The reason interpreted languages like Python are slower than compiled languages isn't because of the interpreter, that's a common misconception. (If that were so then removing the interpreter loop and executing the bytecode directly would be fast, and it's not: people have tried.) The reason they're slow is more because of "multiple dispatch": when you give Python "a+b", it has to check the types of a and b, see whether there's an add method, etc., all of which takes lots and lots of cycles while C just compiles to (say) one flop and a copy.
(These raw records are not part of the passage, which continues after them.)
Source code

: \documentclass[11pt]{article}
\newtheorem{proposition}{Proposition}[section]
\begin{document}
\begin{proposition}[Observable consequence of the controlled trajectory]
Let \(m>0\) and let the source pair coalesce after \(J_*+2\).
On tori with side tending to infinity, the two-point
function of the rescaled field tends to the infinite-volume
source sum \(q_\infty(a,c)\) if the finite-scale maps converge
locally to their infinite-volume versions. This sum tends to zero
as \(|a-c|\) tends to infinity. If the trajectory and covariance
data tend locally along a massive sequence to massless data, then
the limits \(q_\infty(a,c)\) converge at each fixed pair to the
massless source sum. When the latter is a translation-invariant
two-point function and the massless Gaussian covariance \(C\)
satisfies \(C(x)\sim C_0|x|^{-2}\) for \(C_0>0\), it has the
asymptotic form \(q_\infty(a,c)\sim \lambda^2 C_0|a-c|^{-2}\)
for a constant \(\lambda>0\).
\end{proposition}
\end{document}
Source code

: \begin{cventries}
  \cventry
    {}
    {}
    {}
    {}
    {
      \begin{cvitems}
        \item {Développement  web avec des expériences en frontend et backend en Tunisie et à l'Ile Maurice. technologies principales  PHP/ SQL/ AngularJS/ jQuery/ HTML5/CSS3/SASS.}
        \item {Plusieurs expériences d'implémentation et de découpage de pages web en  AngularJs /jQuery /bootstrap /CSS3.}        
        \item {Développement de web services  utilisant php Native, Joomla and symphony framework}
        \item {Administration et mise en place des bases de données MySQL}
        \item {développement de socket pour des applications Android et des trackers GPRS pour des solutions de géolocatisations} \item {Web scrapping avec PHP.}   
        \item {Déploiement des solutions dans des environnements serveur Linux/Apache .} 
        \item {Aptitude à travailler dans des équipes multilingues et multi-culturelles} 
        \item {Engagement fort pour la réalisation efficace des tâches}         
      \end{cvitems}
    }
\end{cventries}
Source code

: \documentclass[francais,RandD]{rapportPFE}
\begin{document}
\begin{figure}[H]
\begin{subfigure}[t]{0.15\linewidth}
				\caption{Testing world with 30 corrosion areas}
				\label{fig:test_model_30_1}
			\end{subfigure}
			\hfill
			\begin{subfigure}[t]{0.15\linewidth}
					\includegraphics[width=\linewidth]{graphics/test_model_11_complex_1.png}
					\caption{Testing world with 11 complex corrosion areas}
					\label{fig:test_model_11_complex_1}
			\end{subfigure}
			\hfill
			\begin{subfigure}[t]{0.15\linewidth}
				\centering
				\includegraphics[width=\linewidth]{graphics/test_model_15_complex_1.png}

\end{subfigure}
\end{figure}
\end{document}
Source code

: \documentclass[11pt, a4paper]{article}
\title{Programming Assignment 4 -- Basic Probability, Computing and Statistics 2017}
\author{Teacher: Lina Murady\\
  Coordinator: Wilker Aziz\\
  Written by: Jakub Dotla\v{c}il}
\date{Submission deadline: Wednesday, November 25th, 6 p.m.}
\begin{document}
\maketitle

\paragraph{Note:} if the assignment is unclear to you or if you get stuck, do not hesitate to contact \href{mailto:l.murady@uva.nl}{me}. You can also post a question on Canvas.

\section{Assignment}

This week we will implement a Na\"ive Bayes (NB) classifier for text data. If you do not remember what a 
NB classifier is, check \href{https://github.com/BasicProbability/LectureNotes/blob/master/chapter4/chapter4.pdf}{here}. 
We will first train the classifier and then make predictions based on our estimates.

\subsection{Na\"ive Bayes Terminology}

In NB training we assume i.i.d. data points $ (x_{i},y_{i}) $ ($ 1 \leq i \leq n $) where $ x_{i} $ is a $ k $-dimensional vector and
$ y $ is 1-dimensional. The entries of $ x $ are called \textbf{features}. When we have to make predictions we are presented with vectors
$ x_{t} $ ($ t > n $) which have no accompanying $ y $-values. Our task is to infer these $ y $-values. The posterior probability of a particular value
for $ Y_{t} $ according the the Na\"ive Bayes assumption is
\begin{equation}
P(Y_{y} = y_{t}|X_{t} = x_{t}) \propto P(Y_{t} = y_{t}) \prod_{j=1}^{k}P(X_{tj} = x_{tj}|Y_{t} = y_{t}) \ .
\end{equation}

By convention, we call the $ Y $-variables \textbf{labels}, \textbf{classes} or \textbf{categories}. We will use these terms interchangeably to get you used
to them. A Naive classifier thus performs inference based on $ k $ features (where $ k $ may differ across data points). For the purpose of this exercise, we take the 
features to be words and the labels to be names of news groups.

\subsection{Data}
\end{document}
So the real gain comes from specifying types, but of course this comes at a cost: C doesn't have a type corresponding to an arbitrary-length integer, for example.
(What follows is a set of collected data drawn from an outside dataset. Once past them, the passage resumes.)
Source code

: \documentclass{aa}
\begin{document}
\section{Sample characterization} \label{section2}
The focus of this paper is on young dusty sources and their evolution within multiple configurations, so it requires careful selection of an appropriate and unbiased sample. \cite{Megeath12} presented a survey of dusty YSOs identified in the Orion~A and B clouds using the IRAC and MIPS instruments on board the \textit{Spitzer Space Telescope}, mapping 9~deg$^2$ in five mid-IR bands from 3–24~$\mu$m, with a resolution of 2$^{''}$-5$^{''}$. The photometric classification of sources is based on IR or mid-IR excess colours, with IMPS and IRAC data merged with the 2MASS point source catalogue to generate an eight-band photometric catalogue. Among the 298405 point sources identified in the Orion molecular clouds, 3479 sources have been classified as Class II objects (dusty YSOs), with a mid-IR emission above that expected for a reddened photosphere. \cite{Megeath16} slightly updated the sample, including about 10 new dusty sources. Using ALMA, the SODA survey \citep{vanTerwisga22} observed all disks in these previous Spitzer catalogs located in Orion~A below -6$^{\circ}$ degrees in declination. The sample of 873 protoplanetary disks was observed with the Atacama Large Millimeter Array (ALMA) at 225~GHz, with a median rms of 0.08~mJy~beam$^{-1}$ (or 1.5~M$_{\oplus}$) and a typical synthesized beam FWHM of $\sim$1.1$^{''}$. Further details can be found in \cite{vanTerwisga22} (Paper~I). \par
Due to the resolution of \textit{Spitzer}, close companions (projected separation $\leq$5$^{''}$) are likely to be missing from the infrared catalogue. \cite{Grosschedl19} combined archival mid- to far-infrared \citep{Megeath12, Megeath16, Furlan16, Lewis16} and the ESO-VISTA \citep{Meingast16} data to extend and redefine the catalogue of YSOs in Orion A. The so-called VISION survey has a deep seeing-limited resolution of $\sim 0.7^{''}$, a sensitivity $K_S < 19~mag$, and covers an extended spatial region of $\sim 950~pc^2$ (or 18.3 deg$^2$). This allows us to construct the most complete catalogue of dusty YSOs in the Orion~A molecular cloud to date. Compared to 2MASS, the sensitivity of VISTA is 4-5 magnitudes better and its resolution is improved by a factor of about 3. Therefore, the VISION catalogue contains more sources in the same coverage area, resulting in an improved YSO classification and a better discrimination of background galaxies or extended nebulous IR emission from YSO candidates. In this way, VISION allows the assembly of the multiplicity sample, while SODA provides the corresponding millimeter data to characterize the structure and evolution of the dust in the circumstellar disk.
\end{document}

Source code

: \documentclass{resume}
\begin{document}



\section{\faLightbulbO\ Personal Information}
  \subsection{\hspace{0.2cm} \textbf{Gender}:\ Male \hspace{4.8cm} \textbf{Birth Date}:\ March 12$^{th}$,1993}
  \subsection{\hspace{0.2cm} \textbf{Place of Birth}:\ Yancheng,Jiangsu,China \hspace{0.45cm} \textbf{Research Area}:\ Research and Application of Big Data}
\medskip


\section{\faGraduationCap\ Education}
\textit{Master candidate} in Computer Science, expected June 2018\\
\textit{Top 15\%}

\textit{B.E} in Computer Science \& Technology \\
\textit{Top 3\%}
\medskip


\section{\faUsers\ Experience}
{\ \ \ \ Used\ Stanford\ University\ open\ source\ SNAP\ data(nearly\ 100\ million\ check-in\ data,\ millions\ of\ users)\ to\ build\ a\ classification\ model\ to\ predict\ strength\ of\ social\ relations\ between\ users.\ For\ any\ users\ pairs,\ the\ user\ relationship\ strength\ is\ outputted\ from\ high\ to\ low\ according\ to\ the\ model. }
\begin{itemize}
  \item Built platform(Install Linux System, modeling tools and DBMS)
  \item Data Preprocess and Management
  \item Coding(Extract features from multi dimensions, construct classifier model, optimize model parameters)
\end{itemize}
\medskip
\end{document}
As for your particular functions, you can understand the behaviour if you actually look at what the functions return (I added a "return f" to the end of each function, which is something I think you probably should have done first):


sage: time speedtest(10**2)
CPU times: user 0.00 s, sys: 0.00 s, total: 0.00 s
Wall time: 0.00 s
648037159632282329931500412681871807401802252780713670001839379
sage: time speedtest_compiled(10**2)
CPU times: user 0.00 s, sys: 0.00 s, total: 0.00 s
Wall time: 0.00 s
1232110414200870712562346350972327740484463519610977249336410934754319533890407441902694104728894548432498279447853775120001L

Two things are going on: the first is that the operations are binding differently, so it's parsing f=17*f^2 % 123.. as f=17*f^(2 %123..), or f=17*f^2, so no mod is being taken. The second is that the "^" is being interpreted as an XOR operation (like in C), not as an exponentiation. To see what code is actually being generated, I looked in .sage/temp, and it showed that it was interpreting it as


 *     f = 1
 *     for i in range(0,n):
 *         f= 17*f^2 % 1234565432134567898765456787654323456787654345678765456787654321             # <<<<<<<<<<<<<<
 *     return f
 * 
 */
    __pyx_t_3 = PyNumber_Multiply(__pyx_int_17, __pyx_v_f); if (unlikely(!__pyx_t_3)) {__pyx_filename = __pyx_f[0]; __pyx_lineno = 9; __pyx_clineno = __LINE__; goto __pyx_L1_error;}
    __Pyx_GOTREF(__pyx_t_3);
    __pyx_t_4 = PyNumber_Xor(__pyx_t_3, __pyx_int_2); if (unlikely(!__pyx_t_4)) {__pyx_filename = __pyx_f[0]; __pyx_lineno = 9; __pyx_clineno = __LINE__; goto __pyx_L1_error;}
    __Pyx_GOTREF(__pyx_t_4);
    __Pyx_DECREF(__pyx_t_3); __pyx_t_3 = 0;
    __Pyx_DECREF(__pyx_v_f);
    __pyx_v_f = __pyx_t_4;
    __pyx_t_4 = 0;
  }
  __Pyx_DECREF(__pyx_t_2); __pyx_t_2 = 0;
which isn't what we wanted. The following code
def speedtest_compiled_v2(n):
  f = 1     for i in range(0,n):
     f=(17*f**2) % 1234565432134567898765456787654323456787654345678765456787654321
  return f
should return the right values, but it still won't be faster. Where the real speed gain comes in is when you can do this:

#pure python
def speedtest_v3(n):
    f = 1    
    for i in range(n):
        f= (17*f*f) % 1234565
    return f

# cython
def speedtest_compiled_v3(long n):
    cdef long i,f
    f = 1    
    for i in range(n):
        f= (17*f*f) % 1234565
    return f

sage: time speedtest_v3(10**6)
CPU times: user 0.72 s, sys: 0.00 s, total: 0.73 s
Wall time: 0.77 s
599323
sage: time speedtest_compiled_v3(10**6)
CPU times: user 0.02 s, sys: 0.00 s, total: 0.02 s
Wall time: 0.02 s
599323

Anything where you have operations in the innermost loop which you can't easily imagine writing in C simply isn't going to get much faster, I'm afraid.